● **Problem description**: Omit the pictures and output exactly the lines from the start of the entries through the line containing "TEYLA: What is happening?".

(Saved entries)
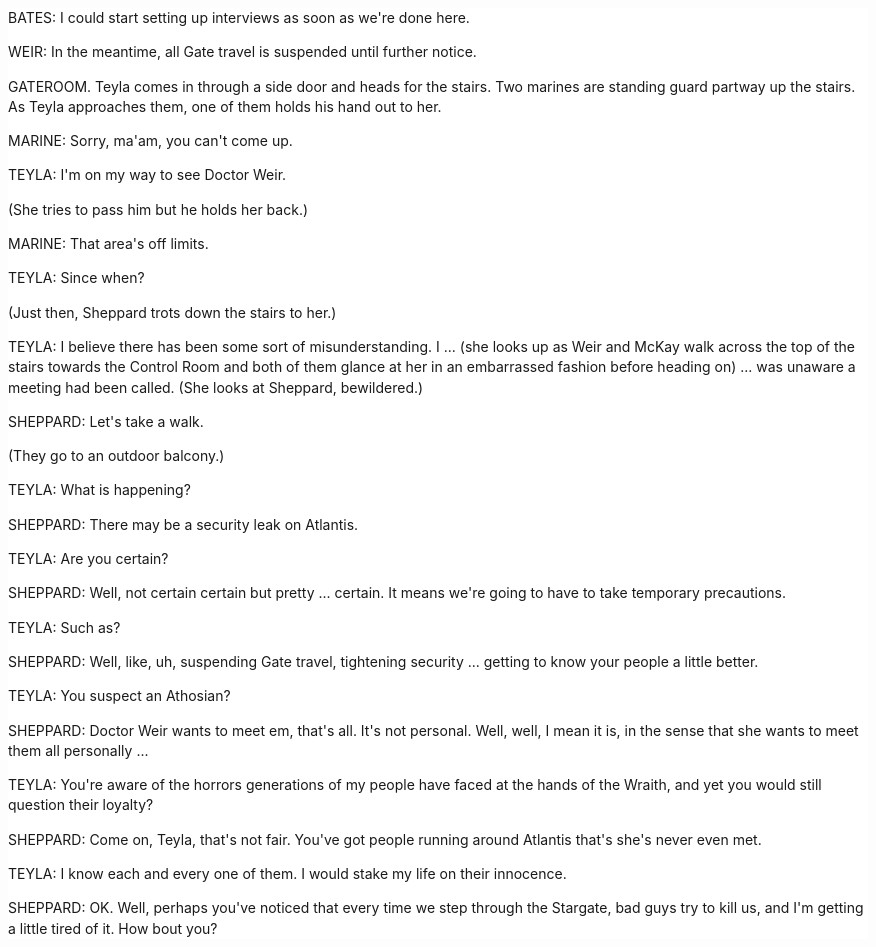 BATES: I could start setting up interviews as soon as we're done here.  
  
WEIR: In the meantime, all Gate travel is suspended until further notice.  
  
  
GATEROOM. Teyla comes in through a side door and heads for the stairs. Two
marines are standing guard partway up the stairs. As Teyla approaches them,
one of them holds his hand out to her.  
  
MARINE: Sorry, ma'am, you can't come up.  
  
TEYLA: I'm on my way to see Doctor Weir.  
  
(She tries to pass him but he holds her back.)  
  
MARINE: That area's off limits.  
  
TEYLA: Since when?  
  
(Just then, Sheppard trots down the stairs to her.)  
  
TEYLA: I believe there has been some sort of misunderstanding. I ... (she
looks up as Weir and McKay walk across the top of the stairs towards the
Control Room and both of them glance at her in an embarrassed fashion before
heading on) ... was unaware a meeting had been called. (She looks at Sheppard,
bewildered.)  
  
SHEPPARD: Let's take a walk.  
  
(They go to an outdoor balcony.)  
  
TEYLA: What is happening?  
  
SHEPPARD: There may be a security leak on Atlantis.  
  
TEYLA: Are you certain?  
  
SHEPPARD: Well, not certain certain but pretty ... certain. It means we're
going to have to take temporary precautions.  
  
TEYLA: Such as?  
  
SHEPPARD: Well, like, uh, suspending Gate travel, tightening security ...
getting to know your people a little better.  
  
TEYLA: You suspect an Athosian?  
  
SHEPPARD: Doctor Weir wants to meet em, that's all. It's not personal. Well,
well, I mean it is, in the sense that she wants to meet them all personally
...  
  
TEYLA: You're aware of the horrors generations of my people have faced at the
hands of the Wraith, and yet you would still question their loyalty?  
  
SHEPPARD: Come on, Teyla, that's not fair. You've got people running around
Atlantis that's she's never even met.  
  
TEYLA: I know each and every one of them. I would stake my life on their
innocence.  
  
SHEPPARD: OK. Well, perhaps you've noticed that every time we step through the
Stargate, bad guys try to kill us, and I'm getting a little tired of it. How
bout you?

● **Result for this exercise**:
 BATES: I could start setting up interviews as soon as we're done here.  
  
WEIR: In the meantime, all Gate travel is suspended until further notice.  
  
  
GATEROOM. Teyla comes in through a side door and heads for the stairs. Two
marines are standing guard partway up the stairs. As Teyla approaches them,
one of them holds his hand out to her.  
  
MARINE: Sorry, ma'am, you can't come up.  
  
TEYLA: I'm on my way to see Doctor Weir.  
  
(She tries to pass him but he holds her back.)  
  
MARINE: That area's off limits.  
  
TEYLA: Since when?  
  
(Just then, Sheppard trots down the stairs to her.)  
  
TEYLA: I believe there has been some sort of misunderstanding. I ... (she
looks up as Weir and McKay walk across the top of the stairs towards the
Control Room and both of them glance at her in an embarrassed fashion before
heading on) ... was unaware a meeting had been called. (She looks at Sheppard,
bewildered.)  
  
SHEPPARD: Let's take a walk.  
  
(They go to an outdoor balcony.)  
  
TEYLA: What is happening?  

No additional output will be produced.